Fig. 1: Difference between interpolated values and expected values within the adjusted funnorm.

RMSEs are grouped in four categories: male X chromosomes, female X chromosomes, male Y chromosomes and female Y chromosomes. Female samples are in red colour and male samples are in blue colour. Dots represent X chromosomes, while triangles represent Y chromosomes.

In summary, the above results demonstrate the proposed interpolation approach provides accurate and robust estimations for the corrected values of sex chromosome linked CpGs.

3.2 Artificial sex biases are introduced into autosomal CpGs by the conventional mixed normalisation method

The first round of the UKHLS dataset (Gorrie-Stone et al., 2019) includes 1175 whole blood samples whose DNA methylation levels were measured using the EPIC array. After quality control, 685 female samples and 486 male samples were kept for this analysis. To study the normalisation effects, the variance of beta values with three different pre-processing methods (no-normalisation, dasen and interpolatedXY adjusted dasen) are compared within three different chromosome groups (i.e. autosomes, X chromosomes and Y chromosomes) separately. As shown in Figure 2, both dasen and adjusted dasen significantly (Wilcoxon signed-rank test, p-value less than 2.2e-16) reduce the variance in all three chromosome groups. For instance, the mean variance of autosomes in both sexes decreased from around 0.0025 in non-normalised beta values to about 0.0018 after either dasen or adjusted dasen normalisation. The beta values density plots also demonstrate that both dasen and adjusted dasen greatly reduce the distribution variation (e.g. Supplementary Figure 2). However, the difference in normalisation effects between dasen and adjusted dasen is not significant from the variance level.

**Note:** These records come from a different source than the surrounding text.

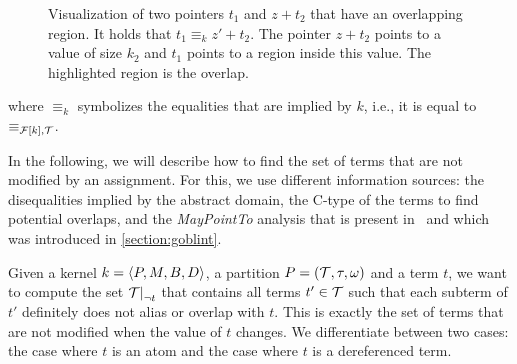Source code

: \begin{figure}
	\centering

	\caption[Another possibility of two pointers $t_1$ and $z+ t_2$ that have an overlapping region.]{Visualization of two pointers $t_1$ and $z+ t_2$ that have an overlapping region.
	It holds that $t_1 \equiv_{k} z' + t_2$.
	The pointer $z+ t_2$ points to a value of size $k_2$ and
	$t_1$ points to a region inside this value.
	The highlighted region is the overlap.}\label{fig:overlap1}
	\end{figure}


where $\equiv_{k}$ symbolizes the equalities that are implied by $k$, i.e.,
it is equal to $\equiv_{\mathcal{F}[k],\mathcal{T}}$.

In the following, we will describe how to find the set of terms
that are not modified by an assignment.
For this, we use different information sources: the disequalities implied by the abstract domain, the C-type of the terms to find potential overlaps, and the \emph{MayPointTo} analysis that is present in \goblint\ and which was introduced in \cref{section:goblint}.

Given a kernel $k = \langle P, M, B, D\rangle$, a partition $P = (\mathcal{T}, \tau, \omega)$ and a term $t$,
we want to compute the set $\restr{\T}{\neg t}$ that contains all terms $t' \in \mathcal{T}$ such that each subterm of $t'$ definitely does not alias or overlap with $t$.
This is exactly the set of terms that are not modified when the value of $t$ changes.
We differentiate between two cases: the case where $t$ is an atom and the case where $t$ is a dereferenced term.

Table 1 describes the sex explained fraction of variance between three methods in three chromosome categories. We can see that the sex explained variance in sex chromosomes by the three methods all exceeds 70%, while it accounts to only around 0.5% in autosomes. That is in line with our expectation, as sex is a dominant factor causing difference in methylation levels of sex chromosomes, while the majority of autosomal CpGs are not influenced by sex. Interestingly, the sex explained fraction of variance of raw beta values in autosomes is 0.34%, it rises to 0.45% after normalising by the adjusted dasen, indicating the adjusted dasen method retained the meaningful biological difference when reducing technical variances (Figure 2A). However, the sex explained variance is much higher (0.57%) by normalising with the original dasen, cthe an we conclude that the original dasen is better than the adjusted dasen to retain meaningful biological difference? On the contrary, these results indicate the original dasen has introduced artificial sex bias into to the normalised data. Combining the facts that only autosomal CpGs were included to compute the variance, and the difference in normalising the autosomal CpGs between the two methods is that the correction of autosomal CpGs is affected by the enrolling of sex chromosome data within the original dasen procedures, but not influenced within the adjusted dasen method. We can conclude that the observed higher fraction (sex explained fraction of variance in autosomes) with the original dasen normalisation is partly driven by the involvement of sex chromosome data, and this higher figure (i.e. than the adjusted dasen) indicates that technical sex biases have been introduced into to autosomal CpGs by the original dasen.

View this table:

Table 1. The fraction of variance explained by sex in the UKHLS dataset with no normalisation (raw), dasen normalisation, interpolatedXY adjusted dasen normalisation and interpolatedXY adjusted funnorm normalisation.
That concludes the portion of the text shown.